1) Behavior change to TKey<T>:find
Problem to be addressed: Much user code uses the find method without thinking about whether there could be more than one of the objects requested, and relies on finding the "correct" one first, which is certainly not guaranteed by the edm.
Proposal A: Change the bahavior of find so that if there is > 1 match, it throws an Exception: TooManyMatches
Proposal B: Eliminate the find method and require everyone to
use findAll, with appropriate selection implemented.
Pros for A
Will reveal incorrect usage of find (although only at runtime) and give a message pointing users to the problem |
Pros for B
Incorrect usage of find will cease |
Cons for B
So will correct use |
Agreed: Proposal A is a better way to address the problem, and should be incorporated in the update.
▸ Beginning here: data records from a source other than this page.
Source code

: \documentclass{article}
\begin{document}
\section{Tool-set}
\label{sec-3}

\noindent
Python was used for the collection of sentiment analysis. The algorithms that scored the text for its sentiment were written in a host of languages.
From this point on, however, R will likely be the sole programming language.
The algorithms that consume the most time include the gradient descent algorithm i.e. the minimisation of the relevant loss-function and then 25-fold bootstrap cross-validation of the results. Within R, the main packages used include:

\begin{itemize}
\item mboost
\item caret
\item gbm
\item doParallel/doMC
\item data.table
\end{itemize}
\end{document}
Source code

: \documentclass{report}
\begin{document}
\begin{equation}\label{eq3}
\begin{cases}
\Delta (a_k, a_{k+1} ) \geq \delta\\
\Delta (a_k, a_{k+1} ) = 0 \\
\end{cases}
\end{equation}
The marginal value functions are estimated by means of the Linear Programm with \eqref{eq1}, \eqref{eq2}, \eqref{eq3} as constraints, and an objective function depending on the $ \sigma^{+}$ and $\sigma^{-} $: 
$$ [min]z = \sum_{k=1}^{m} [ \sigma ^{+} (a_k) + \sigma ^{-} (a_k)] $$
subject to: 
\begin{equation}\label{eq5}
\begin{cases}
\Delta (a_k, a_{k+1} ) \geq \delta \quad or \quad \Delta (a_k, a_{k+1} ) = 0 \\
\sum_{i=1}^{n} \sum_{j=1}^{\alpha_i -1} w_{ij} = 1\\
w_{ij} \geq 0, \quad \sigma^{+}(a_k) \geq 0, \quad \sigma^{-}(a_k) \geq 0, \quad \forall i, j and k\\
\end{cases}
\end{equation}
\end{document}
2) Change to signature of findAll.
Problem being addressed: findAll returns a collection, which in principle can be large. It is not efficient and not a good model for users to follow.
Proposal: Change findAll so that instead of returning a collection, it accepts a handle to a collection made by the user, and returns the size of the collection. The original proposal was to hard code the input collection as Vector; a suggested amendment would make the input collection templated. It was not clear from the discussion whether the templated version could handle Sets, but at least it would accommodate List and Deque.
Pros: The implementation would be more efficient, and a better model for users. As Walter pointed out, it would also allow a convenient way of filling a single collection from successive findAll's, something which would only be rather awkwardly implemented with the current signature.
Con: It requires user code to change, wherever findAll is used -- but it was pointed out that findAll is used in only a few (~3?) places currently anyway (although this may increase after the implementation of the change to find behavior, as users who should have been using findAll move to it). Therefore, change (2) should be implemented, if at all, at the same time as (1) so the new findAll users go to the new interface!
The meeting did not reach a consensus; some thought that the actual efficiency gain in the current program will be negligible and therefore not worth any interface change, not even a small one. The counter arguments were the extra functionality of new collections and more flexibility to fill them, that changing to efficient code is worth doing even if only as a model of the right procedure, and that the interface change is indeed a very small amount of pain given the few instances of use.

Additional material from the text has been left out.